EXTRACTED DATA
━━━━━━━━━━━━━━━━━━━━

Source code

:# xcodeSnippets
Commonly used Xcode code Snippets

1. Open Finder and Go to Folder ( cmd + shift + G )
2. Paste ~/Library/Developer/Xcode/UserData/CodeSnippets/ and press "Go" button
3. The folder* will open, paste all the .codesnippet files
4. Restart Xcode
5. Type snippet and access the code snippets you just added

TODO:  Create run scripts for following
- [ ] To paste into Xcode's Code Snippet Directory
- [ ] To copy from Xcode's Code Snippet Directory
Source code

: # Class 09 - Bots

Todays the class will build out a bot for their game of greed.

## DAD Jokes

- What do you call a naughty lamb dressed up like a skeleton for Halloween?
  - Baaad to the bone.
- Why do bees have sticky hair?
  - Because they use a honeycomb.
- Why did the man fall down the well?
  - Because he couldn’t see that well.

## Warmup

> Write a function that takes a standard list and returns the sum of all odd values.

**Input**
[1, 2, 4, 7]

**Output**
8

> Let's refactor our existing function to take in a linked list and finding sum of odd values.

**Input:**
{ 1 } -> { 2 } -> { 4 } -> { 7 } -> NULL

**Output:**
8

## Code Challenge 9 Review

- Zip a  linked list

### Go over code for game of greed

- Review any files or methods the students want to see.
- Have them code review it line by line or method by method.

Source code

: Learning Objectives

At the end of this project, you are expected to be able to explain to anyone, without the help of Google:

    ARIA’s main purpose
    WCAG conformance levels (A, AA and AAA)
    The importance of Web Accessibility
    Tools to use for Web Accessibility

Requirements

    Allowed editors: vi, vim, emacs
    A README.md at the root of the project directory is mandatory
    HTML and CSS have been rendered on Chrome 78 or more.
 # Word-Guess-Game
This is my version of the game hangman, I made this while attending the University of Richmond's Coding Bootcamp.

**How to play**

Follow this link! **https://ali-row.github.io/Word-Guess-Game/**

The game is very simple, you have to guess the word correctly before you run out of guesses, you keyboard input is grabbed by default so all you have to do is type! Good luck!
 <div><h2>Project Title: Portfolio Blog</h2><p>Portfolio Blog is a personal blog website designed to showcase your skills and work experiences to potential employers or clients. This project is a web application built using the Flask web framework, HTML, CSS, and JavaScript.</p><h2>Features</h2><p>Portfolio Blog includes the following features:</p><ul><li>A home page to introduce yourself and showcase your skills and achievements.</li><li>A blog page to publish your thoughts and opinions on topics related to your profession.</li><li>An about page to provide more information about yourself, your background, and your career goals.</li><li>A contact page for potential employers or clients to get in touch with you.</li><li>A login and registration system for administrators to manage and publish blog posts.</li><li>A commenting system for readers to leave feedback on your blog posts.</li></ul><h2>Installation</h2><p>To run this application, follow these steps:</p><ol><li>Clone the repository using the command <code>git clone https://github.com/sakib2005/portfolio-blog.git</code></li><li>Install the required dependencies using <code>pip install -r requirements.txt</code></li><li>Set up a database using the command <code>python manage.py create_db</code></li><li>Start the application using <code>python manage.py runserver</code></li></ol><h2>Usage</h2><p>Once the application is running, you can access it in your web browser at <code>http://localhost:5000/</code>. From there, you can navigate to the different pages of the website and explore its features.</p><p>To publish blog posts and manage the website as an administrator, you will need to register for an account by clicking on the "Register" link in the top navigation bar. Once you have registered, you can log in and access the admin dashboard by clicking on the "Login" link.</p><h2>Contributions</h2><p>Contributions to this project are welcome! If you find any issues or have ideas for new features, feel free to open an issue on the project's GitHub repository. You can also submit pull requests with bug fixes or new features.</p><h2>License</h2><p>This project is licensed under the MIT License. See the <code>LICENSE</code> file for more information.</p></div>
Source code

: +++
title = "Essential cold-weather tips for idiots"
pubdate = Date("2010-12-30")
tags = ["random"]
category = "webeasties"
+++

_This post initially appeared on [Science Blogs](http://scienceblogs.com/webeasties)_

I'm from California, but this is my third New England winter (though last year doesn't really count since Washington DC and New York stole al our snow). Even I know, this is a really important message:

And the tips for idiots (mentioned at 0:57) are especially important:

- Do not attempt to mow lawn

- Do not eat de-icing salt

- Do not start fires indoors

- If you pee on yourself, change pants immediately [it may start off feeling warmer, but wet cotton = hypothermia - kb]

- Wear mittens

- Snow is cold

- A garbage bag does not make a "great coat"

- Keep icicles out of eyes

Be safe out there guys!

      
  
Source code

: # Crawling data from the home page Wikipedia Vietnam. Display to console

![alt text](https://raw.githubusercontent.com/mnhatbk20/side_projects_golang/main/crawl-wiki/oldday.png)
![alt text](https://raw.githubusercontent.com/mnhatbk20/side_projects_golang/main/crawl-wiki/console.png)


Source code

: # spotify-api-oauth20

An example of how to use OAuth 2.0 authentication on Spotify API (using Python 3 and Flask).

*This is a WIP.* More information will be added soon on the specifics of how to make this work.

━━━━━━━━━━━━━━━━━━━━

YOUR ASSIGNMENT
With the line that has "The importance of Web Accessibility" as the first and the line that has "# Word-Guess-Game" as the last, repeat exactly that run of lines above and no more.

ANSWER FOR THIS EXERCISE
    The importance of Web Accessibility
    Tools to use for Web Accessibility

Requirements

    Allowed editors: vi, vim, emacs
    A README.md at the root of the project directory is mandatory
    HTML and CSS have been rendered on Chrome 78 or more.
 # Word-Guess-Game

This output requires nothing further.